11:30 Tue Jan 31 2012
MSN NZ

It’s billed as a bachelor’s dream job — being paid $70k annually to "partake of sexual services" at brothels in NSW on behalf of local councils.

An advertisement for the job as a "Brothel Buster Investigator", placed by Lyonswood Investigations and Forensic Group in Sydney, was published in My Career in late January.

Applicants were required to be unmarried and preferably single, to be willing to have protected sexual intercourse with prostitutes and to provide sworn evidence in court.

Lyonswood operations manager Lachlan Jarvis told ninemsn it was a completely legal service the company had provided for local councils in NSW for many years.

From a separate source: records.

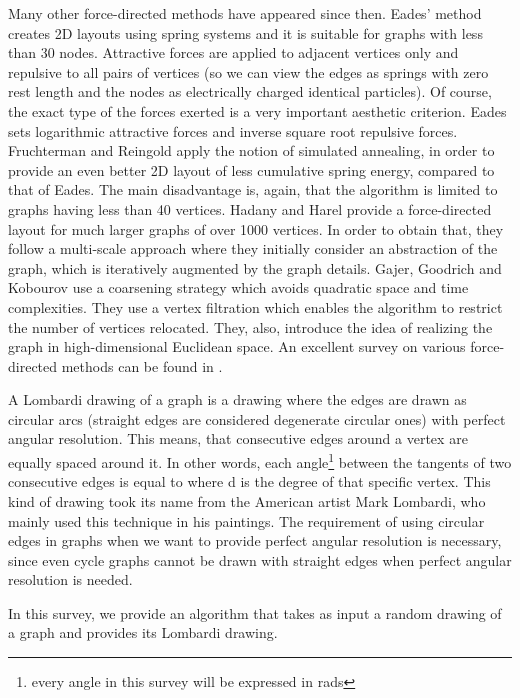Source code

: \documentclass[10pt]{article}
\begin{document}
Many other force-directed methods have appeared since then. Eades' method \cite{eades} creates 2D layouts using spring systems and it is suitable for graphs with less than 30 nodes. Attractive forces are applied to adjacent vertices only and repulsive to all pairs of vertices (so we can view the edges as springs with zero rest length and the nodes as electrically charged identical particles). Of course, the exact type of the forces exerted is a very important aesthetic criterion. Eades sets logarithmic attractive forces and inverse square root repulsive forces. Fruchterman and Reingold \cite{DBLP:journals/spe/FruchtermanR91} apply the notion of simulated annealing, in order to provide an even better 2D layout of less cumulative spring energy, compared to that of Eades. The main disadvantage is, again, that the algorithm is limited to graphs having less than 40 vertices. Hadany and Harel \cite{HH99} provide a force-directed layout for much larger graphs of over 1000 vertices. In order to obtain that, they follow a multi-scale approach where they initially consider an abstraction of the graph, which is iteratively augmented by the graph details. Gajer, Goodrich and Kobourov \cite{DBLP:journals/comgeo/GajerGK04} use a coarsening strategy which avoids quadratic space and time complexities. They use a vertex filtration which enables the algorithm to restrict the number of vertices relocated. They, also, introduce the idea of realizing the graph in high-dimensional Euclidean space. An excellent survey on various force-directed methods can be found in \cite{tamassia-book}.

A Lombardi drawing of a graph is a drawing where the edges are drawn as circular arcs (straight edges are considered degenerate circular ones) with perfect angular resolution. This means, that consecutive edges around a vertex are equally spaced around it. In other words, each angle\footnote{ every angle in this survey will be expressed in rads} between the tangents of two consecutive edges is equal to  where d is the degree of that specific vertex. This kind of drawing took its name from the American artist Mark Lombardi, who mainly used this technique in his paintings. The requirement of using circular edges in graphs when we want to provide perfect angular resolution is necessary, since even cycle graphs cannot be drawn with straight edges when perfect angular resolution is needed.

In this survey, we provide an algorithm that takes as input a random drawing of a graph and provides its Lombardi drawing. 
\end{document}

Councils hire the investigator to visit suspected illegal brothels and gather evidence to prove they are offering sexual services, Mr Jarvis said.

"Some [jobs] require the offering of sexual services, some actually require the partaking of sexual services … because it is considered the most convincing evidence," he said.

Lyonswood, which is based in the Sydney suburb of Drummoyne, conducts about 10 to 20 brothel investigations each year, and the job often puts investigators in situations most people only see in movies.

"We have a filing cabinet of cases that would blow you away," Mr Jarvis said.

He recalled one incident years ago when an investigator rigged up a hidden camera in a bolo tie to film two prostitutes performing sex acts on a stage.

"It was all going swimmingly, we were getting the evidence, until shortly into the performance the camera malfunctioned and smoke started coming from the string tie," he said.

"We looked down and the camera had caught fire, the investigator obviously beat a hasty retreat — it gives a whole new meaning to the term hot under the collar."

Investigators often come across other illegal activity at the brothels, including sex trafficking, weapons, improper fire exits, breaches of health and safety and incorrect disposal of waste, Mr Jarvis said.

Not surprisingly, Mr Jarvis said the ad proved popular with Sydney job seekers.

"We had dozens [of people] if not more than that apply, it was certainly a popular job," he said, "the perfect job for a male."

Applicants were required to have a private investigator licence, awareness of occupational health and safety, and good command of written and spoken English.

Mr Jarvis said the position had since been filled.